## Activity
In the data below, the answer is the run of lines from the line containing "### 세무 전문가와 협앙해 평가 체계를 단계별로 고도화하고 있음" through the line containing "- 모델, 시스템 변경(모델", both included; print it exactly and nothing else.

⁂

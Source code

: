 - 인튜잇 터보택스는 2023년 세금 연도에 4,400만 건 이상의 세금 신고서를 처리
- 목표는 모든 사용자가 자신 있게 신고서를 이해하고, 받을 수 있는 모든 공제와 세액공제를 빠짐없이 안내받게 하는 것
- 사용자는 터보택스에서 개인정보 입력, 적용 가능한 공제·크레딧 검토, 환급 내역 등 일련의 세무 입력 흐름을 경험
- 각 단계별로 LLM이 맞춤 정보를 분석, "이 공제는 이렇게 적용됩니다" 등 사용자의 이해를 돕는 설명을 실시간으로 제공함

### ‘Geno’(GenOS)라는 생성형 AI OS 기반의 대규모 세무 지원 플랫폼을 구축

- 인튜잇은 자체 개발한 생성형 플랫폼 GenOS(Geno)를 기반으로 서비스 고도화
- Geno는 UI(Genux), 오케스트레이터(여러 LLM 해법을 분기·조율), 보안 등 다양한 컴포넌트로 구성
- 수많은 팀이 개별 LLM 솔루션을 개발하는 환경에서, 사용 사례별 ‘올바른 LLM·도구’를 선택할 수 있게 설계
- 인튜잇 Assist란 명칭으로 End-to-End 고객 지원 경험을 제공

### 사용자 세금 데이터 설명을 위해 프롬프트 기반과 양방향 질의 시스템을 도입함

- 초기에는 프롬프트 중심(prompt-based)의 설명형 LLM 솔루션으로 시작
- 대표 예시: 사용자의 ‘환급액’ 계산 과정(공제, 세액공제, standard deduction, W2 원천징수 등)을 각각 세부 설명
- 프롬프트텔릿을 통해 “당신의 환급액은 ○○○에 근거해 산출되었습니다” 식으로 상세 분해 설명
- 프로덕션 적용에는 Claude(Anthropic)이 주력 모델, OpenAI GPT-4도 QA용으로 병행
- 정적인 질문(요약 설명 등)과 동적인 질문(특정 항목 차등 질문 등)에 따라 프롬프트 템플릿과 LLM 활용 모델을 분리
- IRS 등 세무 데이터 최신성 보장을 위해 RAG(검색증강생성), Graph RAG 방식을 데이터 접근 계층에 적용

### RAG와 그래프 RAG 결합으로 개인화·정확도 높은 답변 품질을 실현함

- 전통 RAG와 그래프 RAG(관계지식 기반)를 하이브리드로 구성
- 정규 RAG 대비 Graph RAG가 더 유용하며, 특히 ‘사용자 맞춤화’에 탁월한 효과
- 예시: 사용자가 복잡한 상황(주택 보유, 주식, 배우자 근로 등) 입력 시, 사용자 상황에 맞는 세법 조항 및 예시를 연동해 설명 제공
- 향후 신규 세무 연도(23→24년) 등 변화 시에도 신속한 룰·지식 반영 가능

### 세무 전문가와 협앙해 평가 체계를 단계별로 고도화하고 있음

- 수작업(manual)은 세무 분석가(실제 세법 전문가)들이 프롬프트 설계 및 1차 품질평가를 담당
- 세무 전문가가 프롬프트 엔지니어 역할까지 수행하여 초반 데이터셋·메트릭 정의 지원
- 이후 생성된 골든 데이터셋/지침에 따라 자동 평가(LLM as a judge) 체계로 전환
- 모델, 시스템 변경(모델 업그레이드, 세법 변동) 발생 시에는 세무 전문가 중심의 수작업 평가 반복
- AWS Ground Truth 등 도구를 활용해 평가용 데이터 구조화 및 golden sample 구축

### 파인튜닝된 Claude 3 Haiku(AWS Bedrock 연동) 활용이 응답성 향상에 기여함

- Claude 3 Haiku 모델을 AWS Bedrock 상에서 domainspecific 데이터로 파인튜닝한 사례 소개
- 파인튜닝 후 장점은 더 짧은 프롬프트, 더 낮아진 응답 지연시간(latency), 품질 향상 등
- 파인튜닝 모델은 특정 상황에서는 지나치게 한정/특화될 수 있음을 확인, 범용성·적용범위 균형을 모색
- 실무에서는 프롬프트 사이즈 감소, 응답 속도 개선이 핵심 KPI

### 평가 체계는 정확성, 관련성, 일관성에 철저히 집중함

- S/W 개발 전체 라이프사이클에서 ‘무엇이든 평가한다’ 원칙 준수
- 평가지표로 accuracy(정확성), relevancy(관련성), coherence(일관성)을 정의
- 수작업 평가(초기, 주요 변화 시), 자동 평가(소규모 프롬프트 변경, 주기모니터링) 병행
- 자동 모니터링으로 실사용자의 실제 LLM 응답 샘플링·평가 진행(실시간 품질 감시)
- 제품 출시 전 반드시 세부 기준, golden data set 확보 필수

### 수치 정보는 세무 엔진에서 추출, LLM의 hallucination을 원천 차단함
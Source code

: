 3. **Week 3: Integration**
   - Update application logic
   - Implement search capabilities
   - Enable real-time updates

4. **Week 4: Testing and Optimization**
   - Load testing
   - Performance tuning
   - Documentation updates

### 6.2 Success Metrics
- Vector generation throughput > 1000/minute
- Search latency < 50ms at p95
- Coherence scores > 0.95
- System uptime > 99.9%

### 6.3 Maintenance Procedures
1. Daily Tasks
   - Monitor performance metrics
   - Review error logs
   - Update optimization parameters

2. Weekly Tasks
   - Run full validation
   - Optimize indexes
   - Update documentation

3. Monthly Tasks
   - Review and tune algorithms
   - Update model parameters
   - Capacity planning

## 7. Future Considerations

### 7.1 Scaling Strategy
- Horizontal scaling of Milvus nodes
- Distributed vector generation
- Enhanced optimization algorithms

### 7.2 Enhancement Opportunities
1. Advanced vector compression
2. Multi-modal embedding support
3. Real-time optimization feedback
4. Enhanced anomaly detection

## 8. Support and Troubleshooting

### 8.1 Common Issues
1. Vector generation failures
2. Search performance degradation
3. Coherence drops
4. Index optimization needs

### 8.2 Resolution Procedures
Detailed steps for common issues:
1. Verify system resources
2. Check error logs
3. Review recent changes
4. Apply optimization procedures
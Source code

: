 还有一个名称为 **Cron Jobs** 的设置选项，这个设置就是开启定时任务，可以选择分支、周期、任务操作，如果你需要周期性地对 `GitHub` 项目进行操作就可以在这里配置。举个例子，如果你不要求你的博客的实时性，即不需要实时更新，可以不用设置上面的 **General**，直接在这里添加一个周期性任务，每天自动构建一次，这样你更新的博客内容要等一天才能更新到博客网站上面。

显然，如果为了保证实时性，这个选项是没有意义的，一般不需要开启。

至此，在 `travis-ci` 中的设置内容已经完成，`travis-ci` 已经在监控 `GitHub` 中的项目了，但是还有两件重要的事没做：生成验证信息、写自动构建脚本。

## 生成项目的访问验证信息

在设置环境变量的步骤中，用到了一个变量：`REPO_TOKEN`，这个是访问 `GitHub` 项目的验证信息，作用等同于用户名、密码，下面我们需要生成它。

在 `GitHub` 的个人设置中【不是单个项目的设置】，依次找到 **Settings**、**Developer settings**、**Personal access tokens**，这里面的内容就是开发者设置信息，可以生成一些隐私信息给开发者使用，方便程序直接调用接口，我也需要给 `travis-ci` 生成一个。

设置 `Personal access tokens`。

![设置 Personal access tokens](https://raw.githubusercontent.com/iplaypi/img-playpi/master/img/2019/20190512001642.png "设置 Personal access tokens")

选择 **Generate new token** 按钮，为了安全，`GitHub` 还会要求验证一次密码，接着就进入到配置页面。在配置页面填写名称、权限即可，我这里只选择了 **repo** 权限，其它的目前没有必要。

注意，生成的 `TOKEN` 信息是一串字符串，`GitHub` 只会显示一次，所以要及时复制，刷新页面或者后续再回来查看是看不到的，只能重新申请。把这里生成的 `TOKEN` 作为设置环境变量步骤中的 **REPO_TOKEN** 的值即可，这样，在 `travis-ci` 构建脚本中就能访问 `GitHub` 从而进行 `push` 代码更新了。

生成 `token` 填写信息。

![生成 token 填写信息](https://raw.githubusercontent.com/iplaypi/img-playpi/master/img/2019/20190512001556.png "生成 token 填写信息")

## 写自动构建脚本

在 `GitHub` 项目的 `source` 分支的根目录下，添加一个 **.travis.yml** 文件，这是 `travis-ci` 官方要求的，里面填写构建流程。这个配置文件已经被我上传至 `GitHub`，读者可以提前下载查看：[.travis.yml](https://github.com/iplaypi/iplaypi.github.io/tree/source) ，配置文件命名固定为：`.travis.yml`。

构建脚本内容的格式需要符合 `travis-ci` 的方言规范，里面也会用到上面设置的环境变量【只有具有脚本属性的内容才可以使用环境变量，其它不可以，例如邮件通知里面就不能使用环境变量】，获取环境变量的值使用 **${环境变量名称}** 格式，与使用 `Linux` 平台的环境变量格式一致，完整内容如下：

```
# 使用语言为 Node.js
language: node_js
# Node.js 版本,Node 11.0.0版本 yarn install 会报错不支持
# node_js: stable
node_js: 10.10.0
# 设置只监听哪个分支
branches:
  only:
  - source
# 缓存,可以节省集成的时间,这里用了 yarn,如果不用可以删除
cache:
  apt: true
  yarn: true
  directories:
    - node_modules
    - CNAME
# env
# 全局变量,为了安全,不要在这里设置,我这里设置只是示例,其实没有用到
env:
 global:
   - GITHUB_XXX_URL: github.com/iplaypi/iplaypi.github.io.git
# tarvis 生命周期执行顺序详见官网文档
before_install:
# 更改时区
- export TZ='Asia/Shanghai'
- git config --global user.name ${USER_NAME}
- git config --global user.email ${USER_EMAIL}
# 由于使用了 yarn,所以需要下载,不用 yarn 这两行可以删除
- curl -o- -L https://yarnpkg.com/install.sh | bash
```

⁂

## Response area
### 세무 전문가와 협앙해 평가 체계를 단계별로 고도화하고 있음

- 수작업(manual)은 세무 분석가(실제 세법 전문가)들이 프롬프트 설계 및 1차 품질평가를 담당
- 세무 전문가가 프롬프트 엔지니어 역할까지 수행하여 초반 데이터셋·메트릭 정의 지원
- 이후 생성된 골든 데이터셋/지침에 따라 자동 평가(LLM as a judge) 체계로 전환
- 모델, 시스템 변경(모델 업그레이드, 세법 변동) 발생 시에는 세무 전문가 중심의 수작업 평가 반복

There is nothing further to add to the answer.